(Saved data entries)
--------------------------------

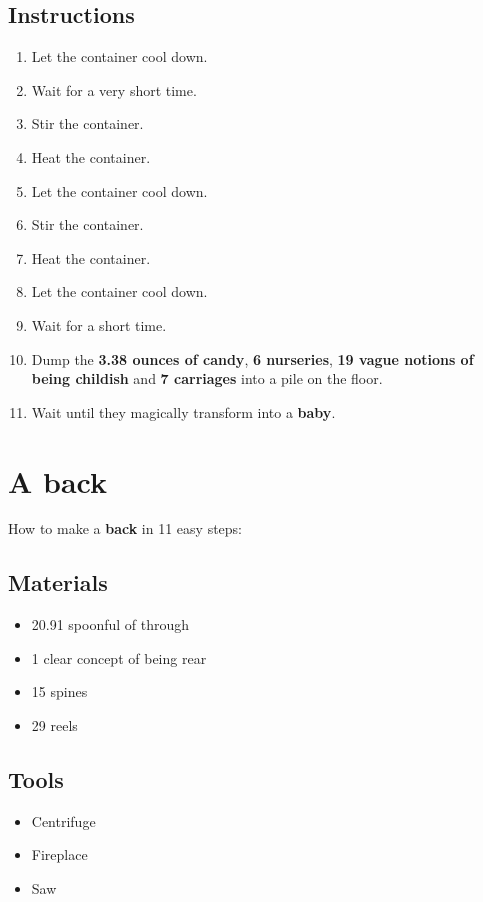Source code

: \documentclass{article}
\begin{document}
\subsection{Instructions}\begin{enumerate}
\item 
Let the container cool down.
\item 
Wait for a very short time.
\item 
Stir the container.
\item 
Heat the container.
\item 
Let the container cool down.
\item 
Stir the container.
\item 
Heat the container.
\item 
Let the container cool down.
\item 
Wait for a short time.
\item 
Dump the \textbf{3.38 ounces of candy}, \textbf{6 nurseries}, \textbf{19 vague notions of being childish} and \textbf{7 carriages} into a pile on the floor.
\item 
Wait until they magically transform into a \textbf{baby}.
\end{enumerate}
\newpage
\section{A back}How to make a \textbf{back} in 11 easy steps:

\subsection{Materials}\begin{itemize}
\item 
20.91 spoonful of through
\item 
1 clear concept of being rear
\item 
15 spines
\item 
29 reels
\end{itemize}
\subsection{Tools}\begin{itemize}
\item 
Centrifuge
\item 
Fireplace
\item 
Saw
\end{itemize}
\end{document}
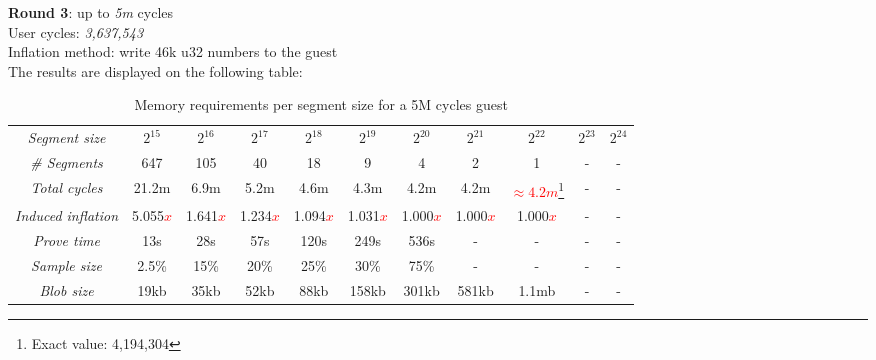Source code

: \documentclass[a4paper, 10pt]{article}
\begin{document}
\par \noindent
\textbf{Round 3}: up to \textit{5m} cycles\\
User cycles: \textit{3,637,543}\\
Inflation method: write 46k u32 numbers to the guest\\
The results are displayed on the following table:
\begin{table}[H]
  	\begin{center}
    \label{tab:table4}
    \begin{minipage}{\textwidth}
    \begin{adjustbox}{width=\textwidth}
    \begin{tabular}{c|c|c|c|c|c|c|c|c|c|c}
	  \textit{Segment size} & $2^{15}$ & $2^{16}$ & $2^{17}$ & $2^{18}$ & $2^{19}$ & $2^{20}$ & $2^{21}$ & $2^{22}$ & $2^{23}$ & $2^{24}$\\
	  \textit{\# Segments} & 647 & 105 & 40 & 18 & 9 & 4 & 2 & 1 & - & -\\
	  \textit{Total cycles} & 21.2m & 6.9m & 5.2m & 4.6m & 4.3m & 4.2m & 4.2m & \textcolor{red}{$\approx 4.2m$}\footnote{Exact value: 4,194,304} & - & -\\
	  \textit{Induced inflation} & 5.055\textcolor{red}{$x$} & 1.641\textcolor{red}{$x$} & 1.234\textcolor{red}{$x$} & 1.094\textcolor{red}{$x$} & 1.031\textcolor{red}{$x$} & 1.000\textcolor{red}{$x$} & 1.000\textcolor{red}{$x$} & 1.000\textcolor{red}{$x$} & - & -\\
	  \textit{Prove time} & 13s & 28s & 57s & 120s & 249s & 536s & - & - & - & -\\
	  \textit{Sample size} & 2.5\% & 15\% & 20\% & 25\% & 30\% & 75\% & - & - & - & -\\
	  \textit{Blob size} & 19kb & 35kb & 52kb & 88kb &158kb & 301kb & 581kb & 1.1mb & - & -\\
   	\end{tabular}
   	\end{adjustbox}
   	\end{minipage}
    \caption{Memory requirements per segment size for a 5M cycles guest}
  \end{center}
\end{table}
\end{document}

--------------------------------

Please count the lines above containing "being"; number only.

**PROBLEM SOLUTION**
2